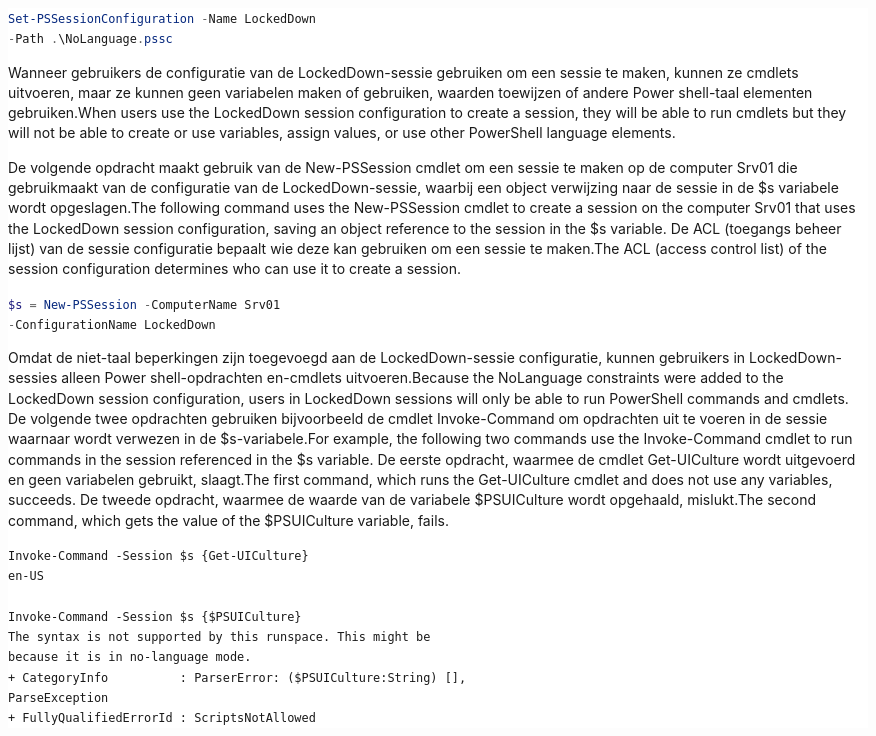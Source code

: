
 ```powershell
Set-PSSessionConfiguration -Name LockedDown
-Path .\NoLanguage.pssc
```

<span data-ttu-id="6f49d-148">Wanneer gebruikers de configuratie van de LockedDown-sessie gebruiken om een sessie te maken, kunnen ze cmdlets uitvoeren, maar ze kunnen geen variabelen maken of gebruiken, waarden toewijzen of andere Power shell-taal elementen gebruiken.</span><span class="sxs-lookup"><span data-stu-id="6f49d-148">When users use the LockedDown session configuration to create a session, they will be able to run cmdlets but they will not be able to create or use variables, assign values, or use other PowerShell language elements.</span></span>

<span data-ttu-id="6f49d-149">De volgende opdracht maakt gebruik van de New-PSSession cmdlet om een sessie te maken op de computer Srv01 die gebruikmaakt van de configuratie van de LockedDown-sessie, waarbij een object verwijzing naar de sessie in de $s variabele wordt opgeslagen.</span><span class="sxs-lookup"><span data-stu-id="6f49d-149">The following command uses the New-PSSession cmdlet to create a session on the computer Srv01 that uses the LockedDown session configuration, saving an object reference to the session in the $s variable.</span></span> <span data-ttu-id="6f49d-150">De ACL (toegangs beheer lijst) van de sessie configuratie bepaalt wie deze kan gebruiken om een sessie te maken.</span><span class="sxs-lookup"><span data-stu-id="6f49d-150">The ACL (access control list) of the session configuration determines who can use it to create a session.</span></span>

```powershell
$s = New-PSSession -ComputerName Srv01
-ConfigurationName LockedDown
```

<span data-ttu-id="6f49d-151">Omdat de niet-taal beperkingen zijn toegevoegd aan de LockedDown-sessie configuratie, kunnen gebruikers in LockedDown-sessies alleen Power shell-opdrachten en-cmdlets uitvoeren.</span><span class="sxs-lookup"><span data-stu-id="6f49d-151">Because the NoLanguage constraints were added to the LockedDown session configuration, users in LockedDown sessions will only be able to run PowerShell commands and cmdlets.</span></span> <span data-ttu-id="6f49d-152">De volgende twee opdrachten gebruiken bijvoorbeeld de cmdlet Invoke-Command om opdrachten uit te voeren in de sessie waarnaar wordt verwezen in de $s-variabele.</span><span class="sxs-lookup"><span data-stu-id="6f49d-152">For example, the following two commands use the Invoke-Command cmdlet to run commands in the session referenced in the $s variable.</span></span> <span data-ttu-id="6f49d-153">De eerste opdracht, waarmee de cmdlet Get-UICulture wordt uitgevoerd en geen variabelen gebruikt, slaagt.</span><span class="sxs-lookup"><span data-stu-id="6f49d-153">The first command, which runs the Get-UICulture cmdlet and does not use any variables, succeeds.</span></span> <span data-ttu-id="6f49d-154">De tweede opdracht, waarmee de waarde van de variabele $PSUICulture wordt opgehaald, mislukt.</span><span class="sxs-lookup"><span data-stu-id="6f49d-154">The second command, which gets the value of the $PSUICulture variable, fails.</span></span>

```
Invoke-Command -Session $s {Get-UICulture}
en-US

Invoke-Command -Session $s {$PSUICulture}
The syntax is not supported by this runspace. This might be
because it is in no-language mode.
+ CategoryInfo          : ParserError: ($PSUICulture:String) [],
ParseException
+ FullyQualifiedErrorId : ScriptsNotAllowed
```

* * * * * * * * *

▸ TASK BRIEF
List each line in the listing that contains the string "NoLanguage".

▸ EXPECTED ANSWER
-Path .\NoLanguage.pssc
<span data-ttu-id="6f49d-151">Omdat de niet-taal beperkingen zijn toegevoegd aan de LockedDown-sessie configuratie, kunnen gebruikers in LockedDown-sessies alleen Power shell-opdrachten en-cmdlets uitvoeren.</span><span class="sxs-lookup"><span data-stu-id="6f49d-151">Because the NoLanguage constraints were added to the LockedDown session configuration, users in LockedDown sessions will only be able to run PowerShell commands and cmdlets.</span></span> <span data-ttu-id="6f49d-152">De volgende twee opdrachten gebruiken bijvoorbeeld de cmdlet Invoke-Command om opdrachten uit te voeren in de sessie waarnaar wordt verwezen in de $s-variabele.</span><span class="sxs-lookup"><span data-stu-id="6f49d-152">For example, the following two commands use the Invoke-Command cmdlet to run commands in the session referenced in the $s variable.</span></span> <span data-ttu-id="6f49d-153">De eerste opdracht, waarmee de cmdlet Get-UICulture wordt uitgevoerd en geen variabelen gebruikt, slaagt.</span><span class="sxs-lookup"><span data-stu-id="6f49d-153">The first command, which runs the Get-UICulture cmdlet and does not use any variables, succeeds.</span></span> <span data-ttu-id="6f49d-154">De tweede opdracht, waarmee de waarde van de variabele $PSUICulture wordt opgehaald, mislukt.</span><span class="sxs-lookup"><span data-stu-id="6f49d-154">The second command, which gets the value of the $PSUICulture variable, fails.</span></span>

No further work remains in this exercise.